London ne se trompe que sur la date, en anticipant de quelques décennies sur le cours des choses. On comprend d’ailleurs pourquoi avec le recul, car il ne pouvait soupçonner l’épisode maoïste, avec les quelque trente ans et les dizaines de millions de morts qui s’y sont engloutis… Sur le long terme en revanche, il voit juste et loin. Mieux encore, il explique d’emblée sur quoi se fonde son pronostic. Il insiste dès les toutes premières lignes sur un autre fait décisif, celui-là passé relativement inaperçu jusqu’à nos jours, caché dans son évidence même : savoir, que ce glissement relève du prolongement davantage que de la rupture.
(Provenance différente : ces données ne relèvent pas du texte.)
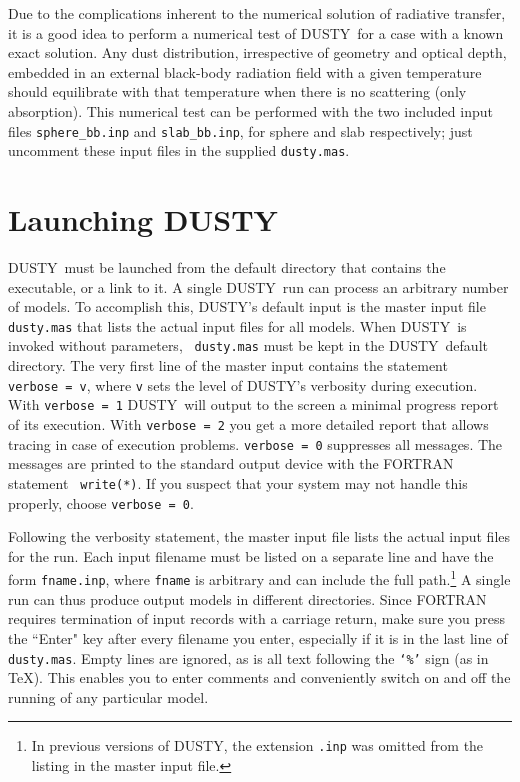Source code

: \documentclass[11pt]{article}
\def\D    {{\sf DUSTY}}
\begin{document}
Due to the complications inherent to the numerical solution of
radiative transfer, it is a good idea to perform a numerical test of
\D\ for a case with a known exact solution. Any dust distribution,
irrespective of geometry and optical depth, embedded in an external
black-body radiation field with a given temperature should equilibrate
with that temperature when there is no scattering (only
absorption). This numerical test can be performed with the two
included input files {\tt sphere\_bb.inp} and {\tt slab\_bb.inp}, for
sphere and slab respectively; just uncomment these input files in the
supplied {\tt dusty.mas}.


\section{Launching \D}
\label{sec:launch}

\D\ must be launched from the default directory that contains the
executable, or a link to it. A single \D\ run can process an arbitrary
number of models.  To accomplish this, \D's default input is the
master input file {\tt dusty.mas} that lists the actual input files
for all models. When \D\ is invoked without parameters, {\tt
  dusty.mas} must be kept in the \D\ default directory. The very first
line of the master input contains the statement {\tt verbose~=~v},
where {\tt v} sets the level of \D's verbosity during execution.  With
{\tt verbose~=~1} \D\ will output to the screen a minimal progress
report of its execution. With {\tt verbose~=~2} you get a more
detailed report that allows tracing in case of execution
problems. {\tt verbose~=~0} suppresses all messages. The messages are
printed to the standard output device with the FORTRAN statement {\tt
  write(*)}. If you suspect that your system may not handle this
properly, choose {\tt verbose = 0}.

Following the verbosity statement, the master input file lists the
actual input files for the run. Each input filename must be listed on
a separate line and have the form {\tt fname.inp}, where {\tt fname}
is arbitrary and can include the full path.\footnote{In previous
  versions of \D, the extension {\tt .inp} was omitted from the
  listing in the master input file.} A single run can thus produce
output models in different directories. Since FORTRAN requires
termination of input records with a carriage return, make sure you
press the ``Enter" key after every filename you enter, especially if
it is in the last line of {\tt dusty.mas}. Empty lines are ignored, as
is all text following the {\tt `\%'} sign (as in \TeX).  This enables
you to enter comments and conveniently switch on and off the running
of any particular model.
\end{document}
Dans son texte comme dans la réalité historique qui a suivi, les pays d’Extrême-Orient se sont en effet contentés pour l’essentiel de marcher dans les pas de l’Occident et de retourner contre lui les armes qu’il avait forgées pour asseoir sa domination. C’est la réplique d’une même secousse, qui a continué à se répandre d’un continent à l’autre avec permutation des positions. Il y a eu exportation et amplification de l’existant, bien plus que création d’une forme nouvelle. Contrairement à l’orée des temps modernes en Europe, il ne s’est pas produit en Asie de révolution technique ou politique sui generis pour justifier ce retournement.
Peu importe à cet égard que l’on mette l’accent comme Tocqueville sur l’égalité des conditions, comme Weber sur le désenchantement du monde, ou comme Marx sur le capitalisme et la concurrence qu’il déchaîne… On peut se dispenser de trancher la question du premier moteur à ce niveau. Dans tous les cas, il demeure que « quelque chose » est apparu de radicalement neuf en Europe, qui a changé pour le meilleur ou pour le pire la face du globe. Quelles que soient les mutations que l’on prend en considération, c’est toujours en Occident qu’elles sont survenues ; et jusqu’au dernier quart du vingtième siècle, à la notable exception du Japon, c’est uniquement à des nations occidentales qu’elles ont profité pour accroître leur influence.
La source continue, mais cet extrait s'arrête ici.